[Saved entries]
********

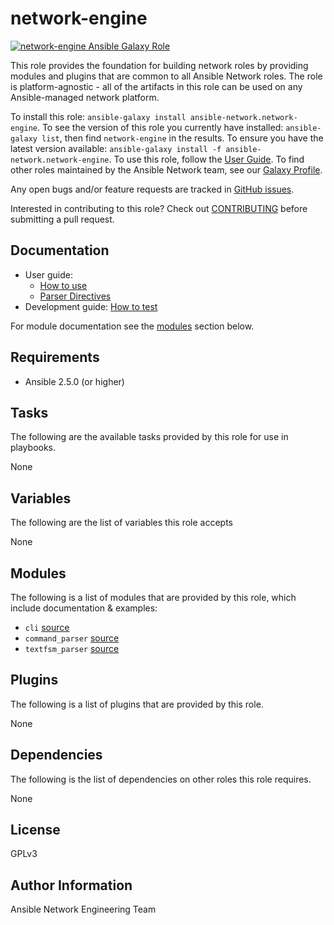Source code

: # network-engine

[![network-engine Ansible Galaxy Role](https://img.shields.io/ansible/role/25206.svg)](https://galaxy.ansible.com/ansible-network/network-engine/)

This role provides the foundation for building network roles by providing
modules and plugins that are common to all Ansible Network roles. The role
is platform-agnostic - all of the artifacts in this role can be used on any
Ansible-managed network platform.

To install this role: `ansible-galaxy install ansible-network.network-engine`.
To see the version of this role you currently have installed: `ansible-galaxy list`, then find `network-engine` in the results. 
To ensure you have the latest version available: `ansible-galaxy install -f ansible-network.network-engine`.
To use this role, follow the [User Guide](https://github.com/ansible-network/network-engine/blob/devel/docs/user_guide/main.md).
To find other roles maintained by the Ansible Network team, see our [Galaxy Profile](https://galaxy.ansible.com/ansible-network/). 

Any open bugs and/or feature requests are tracked in [GitHub issues](https://github.com/ansible-network/network-engine/issues).

Interested in contributing to this role? Check out [CONTRIBUTING](https://github.com/ansible-network/network-engine/blob/devel/CONTRIBUTING.md) before submitting a pull request.

## Documentation

* User guide:
    - [How to use](https://github.com/ansible-network/network-engine/blob/devel/docs/user_guide/main.md)
    - [Parser Directives](https://github.com/ansible-network/network-engine/blob/devel/docs/directives/parser_directives.md)
* Development guide: [How to test](https://github.com/ansible-network/network-engine/blob/devel/docs/tests/test_guide.md)

For module documentation see the [modules](#modules) section below.

## Requirements

* Ansible 2.5.0 (or higher)

## Tasks

The following are the available tasks provided by this role for use in
playbooks.

None

## Variables

The following are the list of variables this role accepts

None

## Modules

The following is a list of modules that are provided by this role, which include documentation & examples:

* `cli` [source](https://github.com/ansible-network/network-engine/blob/devel/action_plugins/cli.py)
* `command_parser` [source](https://github.com/ansible-network/network-engine/blob/devel/library/command_parser.py)
* `textfsm_parser` [source](https://github.com/ansible-network/network-engine/blob/devel/library/textfsm_parser.py)

## Plugins

The following is a list of plugins that are provided by this role.

None

## Dependencies

The following is the list of dependencies on other roles this role requires.

None

## License

GPLv3

## Author Information

Ansible Network Engineering Team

********

All that is needed is an exact copy of the lines from the top of the entries through the line containing "is platform-agnostic - all", pictures left out.

- [SOLUTION TO THIS EXERCISE]
Source code

: # network-engine

[![network-engine Ansible Galaxy Role](https://img.shields.io/ansible/role/25206.svg)](https://galaxy.ansible.com/ansible-network/network-engine/)

This role provides the foundation for building network roles by providing
modules and plugins that are common to all Ansible Network roles. The role
is platform-agnostic - all of the artifacts in this role can be used on any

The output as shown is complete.